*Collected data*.
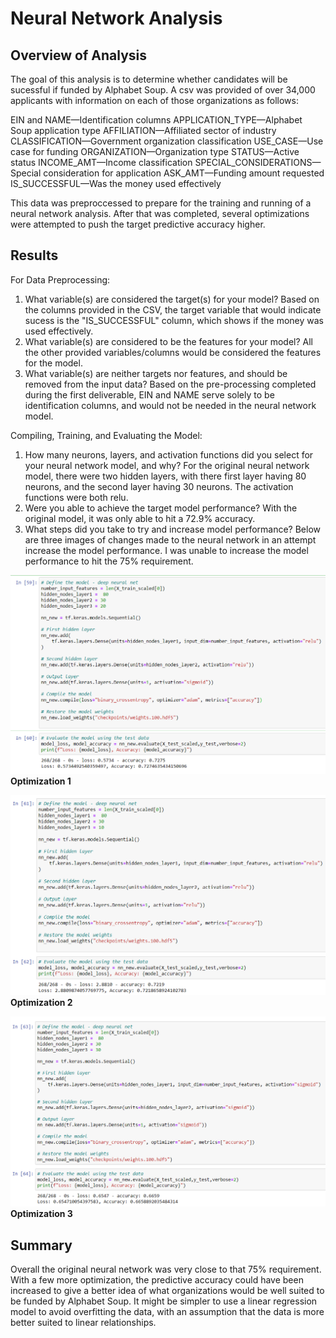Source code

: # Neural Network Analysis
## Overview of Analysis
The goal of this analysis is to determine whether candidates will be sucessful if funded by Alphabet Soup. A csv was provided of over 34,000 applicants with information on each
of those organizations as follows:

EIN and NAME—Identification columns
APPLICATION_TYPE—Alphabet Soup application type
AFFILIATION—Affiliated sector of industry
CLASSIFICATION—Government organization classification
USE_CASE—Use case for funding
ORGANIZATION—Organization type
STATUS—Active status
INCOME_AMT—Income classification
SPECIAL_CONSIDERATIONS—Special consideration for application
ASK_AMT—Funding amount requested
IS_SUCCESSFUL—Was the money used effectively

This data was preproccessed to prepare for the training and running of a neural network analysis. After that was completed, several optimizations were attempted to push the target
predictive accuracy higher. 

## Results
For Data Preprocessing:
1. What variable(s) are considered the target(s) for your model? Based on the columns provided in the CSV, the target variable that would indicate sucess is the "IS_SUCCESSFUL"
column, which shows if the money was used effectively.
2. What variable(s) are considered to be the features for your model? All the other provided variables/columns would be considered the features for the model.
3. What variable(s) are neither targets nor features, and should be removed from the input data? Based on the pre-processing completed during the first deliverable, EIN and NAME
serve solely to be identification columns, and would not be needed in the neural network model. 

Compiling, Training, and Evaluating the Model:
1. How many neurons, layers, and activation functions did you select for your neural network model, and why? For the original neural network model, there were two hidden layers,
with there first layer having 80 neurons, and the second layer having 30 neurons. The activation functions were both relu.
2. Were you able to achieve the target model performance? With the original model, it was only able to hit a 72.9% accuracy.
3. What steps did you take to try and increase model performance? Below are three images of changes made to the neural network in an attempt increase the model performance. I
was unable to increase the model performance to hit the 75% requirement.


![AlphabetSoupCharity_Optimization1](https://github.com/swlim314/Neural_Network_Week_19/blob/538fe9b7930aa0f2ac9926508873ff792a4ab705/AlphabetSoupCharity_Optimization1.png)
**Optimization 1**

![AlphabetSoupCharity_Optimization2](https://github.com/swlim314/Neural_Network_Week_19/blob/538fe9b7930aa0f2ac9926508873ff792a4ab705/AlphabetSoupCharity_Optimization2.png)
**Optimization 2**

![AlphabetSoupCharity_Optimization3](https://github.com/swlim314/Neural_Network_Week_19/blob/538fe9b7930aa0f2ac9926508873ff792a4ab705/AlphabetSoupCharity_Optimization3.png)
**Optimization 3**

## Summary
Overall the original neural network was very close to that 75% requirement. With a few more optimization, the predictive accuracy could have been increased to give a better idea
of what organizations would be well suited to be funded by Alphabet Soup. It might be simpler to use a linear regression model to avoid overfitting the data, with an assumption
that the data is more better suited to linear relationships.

* * *

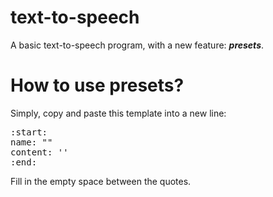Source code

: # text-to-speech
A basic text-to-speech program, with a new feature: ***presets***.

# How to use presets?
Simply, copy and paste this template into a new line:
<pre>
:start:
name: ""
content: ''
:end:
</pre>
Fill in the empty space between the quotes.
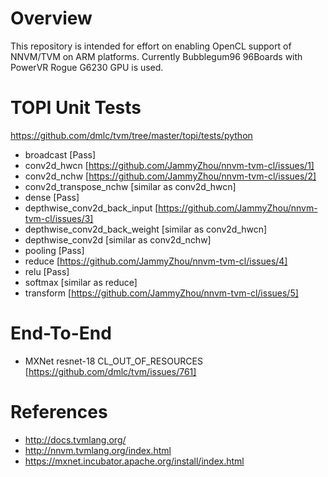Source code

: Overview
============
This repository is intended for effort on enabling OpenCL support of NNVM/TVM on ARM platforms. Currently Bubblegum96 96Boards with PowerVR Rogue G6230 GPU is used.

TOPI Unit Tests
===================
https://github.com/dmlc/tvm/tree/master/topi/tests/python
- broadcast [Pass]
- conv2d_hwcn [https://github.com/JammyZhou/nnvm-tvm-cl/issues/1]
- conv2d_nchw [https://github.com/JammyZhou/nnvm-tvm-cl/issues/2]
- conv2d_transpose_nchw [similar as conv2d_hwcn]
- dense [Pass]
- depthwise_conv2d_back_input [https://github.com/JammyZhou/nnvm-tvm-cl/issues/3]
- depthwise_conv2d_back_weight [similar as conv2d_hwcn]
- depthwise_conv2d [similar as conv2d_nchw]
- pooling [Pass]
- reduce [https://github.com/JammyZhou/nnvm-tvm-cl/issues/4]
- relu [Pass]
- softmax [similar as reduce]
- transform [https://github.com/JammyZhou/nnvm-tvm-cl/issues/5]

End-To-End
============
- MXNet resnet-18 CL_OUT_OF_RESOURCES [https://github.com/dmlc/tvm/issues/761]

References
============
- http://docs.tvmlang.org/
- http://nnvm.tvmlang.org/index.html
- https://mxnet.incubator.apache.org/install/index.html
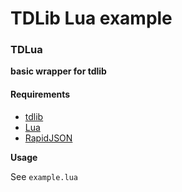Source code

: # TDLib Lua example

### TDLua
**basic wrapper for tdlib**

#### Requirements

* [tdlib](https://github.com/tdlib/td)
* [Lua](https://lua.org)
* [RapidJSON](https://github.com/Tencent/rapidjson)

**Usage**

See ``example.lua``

*HOW TO COMPLETE THIS TASK*. Begin at the line that has "## Overview of Analysis" in the entries above; stop after the line that has "USE_CASE—Use case for funding". Transcribe exactly those lines and no others.

*RESULT*.
## Overview of Analysis
The goal of this analysis is to determine whether candidates will be sucessful if funded by Alphabet Soup. A csv was provided of over 34,000 applicants with information on each
of those organizations as follows:

EIN and NAME—Identification columns
APPLICATION_TYPE—Alphabet Soup application type
AFFILIATION—Affiliated sector of industry
CLASSIFICATION—Government organization classification
USE_CASE—Use case for funding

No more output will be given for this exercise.